Al riguardo, si segnala che agenzie e/o terzi che contattano gli interessati alla restituzione di importi affluiti al Fondo Rapporti Dormienti non sono stati incaricati né dal Ministero dell’Economia e delle Finanze né da Consap.

Consap procederà all’esame delle domande secondo l’ordine di arrivo e provvederà a richiedere i documenti necessari – laddove non presentati – per l’istruttoria delle pratiche.

Nell’apposita sezione vengono riportate la normativa e le circolari ministeriali in materia.

Non è previsto il rimborso:

  • ai beneficiari degli importi relativi ai contratti di assicurazione sulla vita (polizze vita);
  • ai beneficiari dei buoni fruttiferi postali non riscossi entro il termine di prescrizione decennale;
  • ai beneficiari degli assegni circolari, una volta decorso il termine di prescrizione triennale di cui all’art. 84, comma 2 del Regio Decreto 21.12.1933, n. 1736;
  • agli ordinanti degli assegni circolari, una volta decorso il termine di prescrizione decennale dalla data di emissione del titolo di cui all’art. 2946 c.c..

Possono richiedere la restituzione di somme affluite al Fondo:

  • i titolari dei rapporti dormienti di cui all’art. 2 del DPR 22 giugno 2007, n. 116, (depositi di somme di denaro e depositi di strumenti finanziari) e i loro aventi causa (es. eredi);
  • gli ordinanti degli assegni circolari di cui all’art. 1, comma 345-ter della Legge 23.12.2005, n. 266 e i loro aventi causa entro dieci anni dalla data di emissione del titolo.

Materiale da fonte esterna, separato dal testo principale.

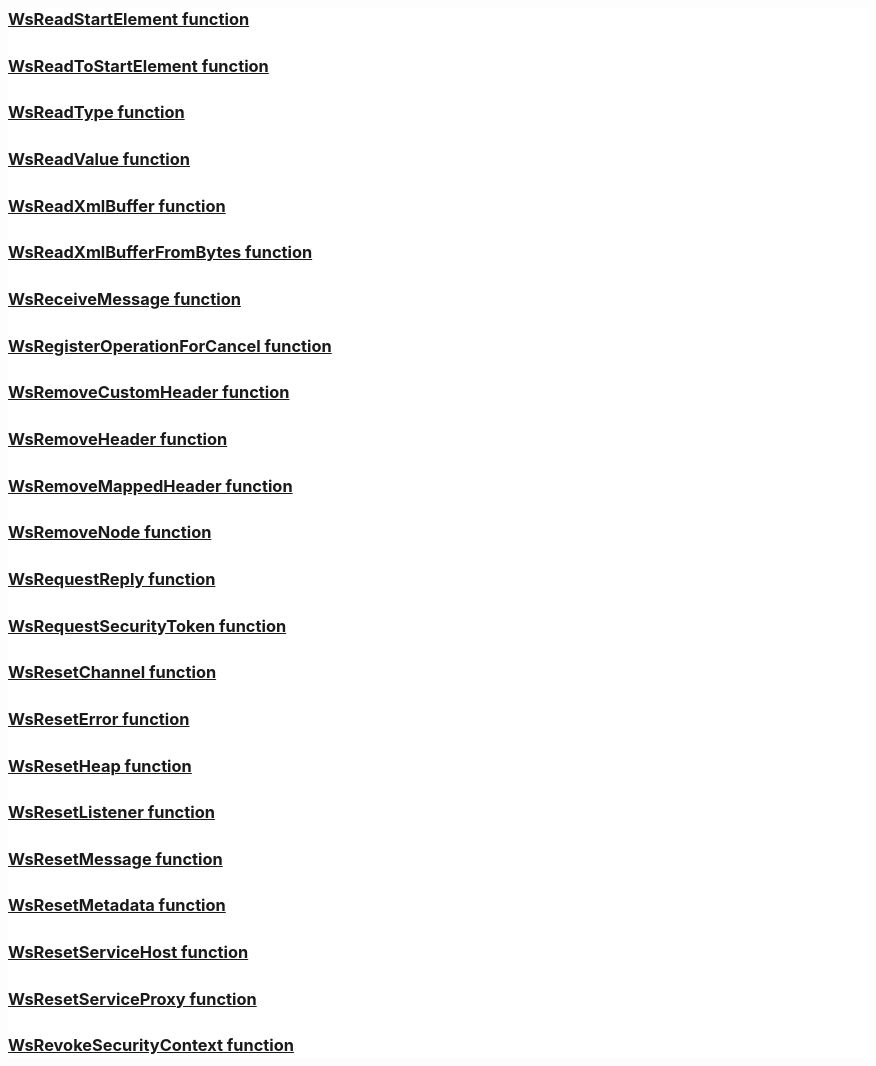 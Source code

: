### [WsReadStartElement function](../webservices/nf-webservices-wsreadstartelement.md)
### [WsReadToStartElement function](../webservices/nf-webservices-wsreadtostartelement.md)
### [WsReadType function](../webservices/nf-webservices-wsreadtype.md)
### [WsReadValue function](../webservices/nf-webservices-wsreadvalue.md)
### [WsReadXmlBuffer function](../webservices/nf-webservices-wsreadxmlbuffer.md)
### [WsReadXmlBufferFromBytes function](../webservices/nf-webservices-wsreadxmlbufferfrombytes.md)
### [WsReceiveMessage function](../webservices/nf-webservices-wsreceivemessage.md)
### [WsRegisterOperationForCancel function](../webservices/nf-webservices-wsregisteroperationforcancel.md)
### [WsRemoveCustomHeader function](../webservices/nf-webservices-wsremovecustomheader.md)
### [WsRemoveHeader function](../webservices/nf-webservices-wsremoveheader.md)
### [WsRemoveMappedHeader function](../webservices/nf-webservices-wsremovemappedheader.md)
### [WsRemoveNode function](../webservices/nf-webservices-wsremovenode.md)
### [WsRequestReply function](../webservices/nf-webservices-wsrequestreply.md)
### [WsRequestSecurityToken function](../webservices/nf-webservices-wsrequestsecuritytoken.md)
### [WsResetChannel function](../webservices/nf-webservices-wsresetchannel.md)
### [WsResetError function](../webservices/nf-webservices-wsreseterror.md)
### [WsResetHeap function](../webservices/nf-webservices-wsresetheap.md)
### [WsResetListener function](../webservices/nf-webservices-wsresetlistener.md)
### [WsResetMessage function](../webservices/nf-webservices-wsresetmessage.md)
### [WsResetMetadata function](../webservices/nf-webservices-wsresetmetadata.md)
### [WsResetServiceHost function](../webservices/nf-webservices-wsresetservicehost.md)
### [WsResetServiceProxy function](../webservices/nf-webservices-wsresetserviceproxy.md)
### [WsRevokeSecurityContext function](../webservices/nf-webservices-wsrevokesecuritycontext.md)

In dettaglio, le fattispecie rimborsabili per gli aventi diritto sono elencate dalla lettera A alla lettera G.

Per gli aventi diritto

A) Richiedente l’emissione di Assegni Circolari

B) Titolare di Libretto Nominativo

C) Titolare di Certificato di Deposito Nominativo

D) Titolare di Conto Corrente

E) Titolare di Fondo di investimento o altro strumento finanziario

F) Titolare di Libretto al Portatore

G) Titolare di Certificato di Deposito al Portatore

Per gli intermediari

Domanda di rimborso per somme erroneamente devolute al Fondo di cui all’art. 1 del Dpr 116/2007

CLICCA QUI per scaricare la domanda.

Istruzioni sulla modalità di adempimento degli obblighi informativi a carico degli Intermediari Finanziari.

  • By anna, 27 Gennaio 2014 @ 17:24

    Scusi dott.Malfettone
    ma cosa significa:Non è previsto il rimborso ai beneficiari degli importi relativi ai contratti di assicurazione sulla vita (polizze vita)? visto che ho fatto domanda di rimborso per polizza vita e mi hanno chiesto persino l’integrazione di documentazione? Mi sembra di vivere un incubo!Ma non avevano riaperto i termini per fare domanda di rimborso? Grazie

  • By Giovanni Malfettone, 27 Gennaio 2014 @ 17:31

    Questa è la normativa standard emanata a suo tempo dal Mef. Lei non si deve preoccupare perché ha fatto domanda di rimborso usufruendo di una finestra temporale nella quale chi aveva i requisiti del bando poteva presentare la richiesta. Bisogna solo vedere in che percentuale sarà rimborsata se ha aderito al secondo bando.